Donald Trump, on the other hand, didn’t win a majority of the popular vote, even though he won the electoral college. According to the latest counts, he got 47.0% of the popular vote, while Hillary Clinton got 47.8%. Does a new president favored by less than half the voters want to take on an issue favored by well over half of them? Trump can choose where he expends his political capital, and if he chooses wisely, going after legal marijuana won’t be a fight he picks.
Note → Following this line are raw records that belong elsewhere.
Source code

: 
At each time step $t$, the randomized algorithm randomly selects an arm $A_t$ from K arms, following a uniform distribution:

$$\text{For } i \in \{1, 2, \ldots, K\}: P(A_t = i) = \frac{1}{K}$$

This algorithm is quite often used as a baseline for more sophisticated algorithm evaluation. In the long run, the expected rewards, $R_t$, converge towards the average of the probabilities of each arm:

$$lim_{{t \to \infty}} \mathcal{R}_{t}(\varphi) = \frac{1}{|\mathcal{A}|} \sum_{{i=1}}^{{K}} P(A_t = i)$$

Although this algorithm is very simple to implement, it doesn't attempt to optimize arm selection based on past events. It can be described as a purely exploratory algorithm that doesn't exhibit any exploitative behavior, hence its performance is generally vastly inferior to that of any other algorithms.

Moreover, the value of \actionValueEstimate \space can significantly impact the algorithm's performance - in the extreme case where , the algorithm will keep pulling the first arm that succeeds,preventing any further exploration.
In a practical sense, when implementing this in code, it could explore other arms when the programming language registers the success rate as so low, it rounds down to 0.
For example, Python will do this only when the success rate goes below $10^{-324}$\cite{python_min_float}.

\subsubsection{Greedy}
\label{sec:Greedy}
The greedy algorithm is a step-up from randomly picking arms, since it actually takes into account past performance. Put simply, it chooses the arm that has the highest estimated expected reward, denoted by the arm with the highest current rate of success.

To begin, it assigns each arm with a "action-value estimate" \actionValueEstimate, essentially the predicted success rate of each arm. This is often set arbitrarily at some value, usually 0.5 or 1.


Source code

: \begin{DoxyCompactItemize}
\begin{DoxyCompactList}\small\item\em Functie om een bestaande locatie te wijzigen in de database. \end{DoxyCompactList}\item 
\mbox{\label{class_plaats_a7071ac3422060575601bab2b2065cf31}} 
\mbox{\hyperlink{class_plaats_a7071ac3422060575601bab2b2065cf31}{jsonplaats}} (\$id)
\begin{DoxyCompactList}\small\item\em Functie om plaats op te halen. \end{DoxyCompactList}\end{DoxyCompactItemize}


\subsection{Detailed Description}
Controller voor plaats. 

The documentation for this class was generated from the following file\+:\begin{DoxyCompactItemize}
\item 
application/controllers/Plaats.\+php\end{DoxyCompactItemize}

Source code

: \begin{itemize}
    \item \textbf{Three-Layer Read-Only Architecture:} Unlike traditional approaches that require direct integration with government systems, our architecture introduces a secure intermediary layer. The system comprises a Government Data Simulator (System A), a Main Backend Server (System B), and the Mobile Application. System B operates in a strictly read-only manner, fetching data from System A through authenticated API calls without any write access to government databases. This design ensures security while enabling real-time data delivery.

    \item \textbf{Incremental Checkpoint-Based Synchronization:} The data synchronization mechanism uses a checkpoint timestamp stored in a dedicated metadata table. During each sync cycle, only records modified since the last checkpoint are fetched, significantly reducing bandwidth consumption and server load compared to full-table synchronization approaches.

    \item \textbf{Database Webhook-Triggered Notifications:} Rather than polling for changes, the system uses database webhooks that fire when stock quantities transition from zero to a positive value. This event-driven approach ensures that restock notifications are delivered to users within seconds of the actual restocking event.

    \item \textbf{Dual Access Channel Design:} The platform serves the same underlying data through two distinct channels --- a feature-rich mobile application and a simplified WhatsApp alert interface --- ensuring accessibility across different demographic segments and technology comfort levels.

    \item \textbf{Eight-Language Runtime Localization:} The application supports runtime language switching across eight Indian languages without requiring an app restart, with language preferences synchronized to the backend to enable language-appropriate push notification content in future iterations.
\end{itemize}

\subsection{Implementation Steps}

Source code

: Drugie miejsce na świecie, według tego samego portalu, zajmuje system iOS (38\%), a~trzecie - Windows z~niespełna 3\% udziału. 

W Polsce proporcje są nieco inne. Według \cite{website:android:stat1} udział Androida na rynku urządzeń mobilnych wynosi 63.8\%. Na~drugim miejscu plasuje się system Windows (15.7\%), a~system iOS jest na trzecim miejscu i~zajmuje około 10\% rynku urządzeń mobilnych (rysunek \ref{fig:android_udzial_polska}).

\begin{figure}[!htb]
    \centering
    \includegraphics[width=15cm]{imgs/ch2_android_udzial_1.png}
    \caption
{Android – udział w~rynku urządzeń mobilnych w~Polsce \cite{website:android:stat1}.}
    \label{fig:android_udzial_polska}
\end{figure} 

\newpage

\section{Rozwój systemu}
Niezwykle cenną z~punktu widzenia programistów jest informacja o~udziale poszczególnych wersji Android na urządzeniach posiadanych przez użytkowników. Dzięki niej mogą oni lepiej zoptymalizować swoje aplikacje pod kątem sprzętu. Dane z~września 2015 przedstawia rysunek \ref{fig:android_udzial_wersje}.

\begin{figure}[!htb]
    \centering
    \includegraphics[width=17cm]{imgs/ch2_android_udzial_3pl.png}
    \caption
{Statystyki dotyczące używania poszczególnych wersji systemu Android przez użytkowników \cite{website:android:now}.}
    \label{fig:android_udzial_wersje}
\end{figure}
3. Trump himself has said leave it to the states.

Okay, Trump said lots of things on the campaign trail, many of them contradictory. His positions are little more than sketches and he’s hard to predict. But he has made clear statements about his position on marijuana legalization.

“I think it certainly has to be… a state decision,” he told WWJ Newsradio 950 last March. “There seems to be certain health problems with it, and that would be certainly bothersome. I do like it… from a medical standpoint—it does do pretty good things. But from the other standpoint, I think that should be up to the states. Certainly, from a medical standpoint, a lot of people are liking it.”

That position is precisely in line with the Obama administration’s approach and would keep the status quo intact.

Trump is a teetotaler who has no use for alcohol, cigarettes or coffee, let alone marijuana, and he’s shown an inclination to talk tough about drug dealers, but in the past—before he decided to run for president as a Republican—he also talked about how the war on drugs has failed and the only response is legalization. Don’t expect Trump to emerge as the champion of drug legalization while in the White House, but do expect him to live up to his word on the campaign trail.

There has been much gnashing of teeth and rending of garments over the possibility that Trump will appoint a hardline anti-marijuana conservative as attorney general, and that an Attorney General Giuliani or Sessions could unleash the hounds of federal pot prohibition on the legal states. But attorneys general serve at the whim of their bosses, in this case, Trump. If Trump is not down with trying to restore federal pot prohibition in states that don’t want it, his attorney general is not likely to go up against his boss.

This doesn’t mean we should rest easy. There are gains to be defended and campaigns to be mounted to ensure that he doesn’t try to interfere. Trump needs to know that he’s in for a tough and futile battle if he goes after weed, but I suspect he knows that already, and he’s got other battles to fight.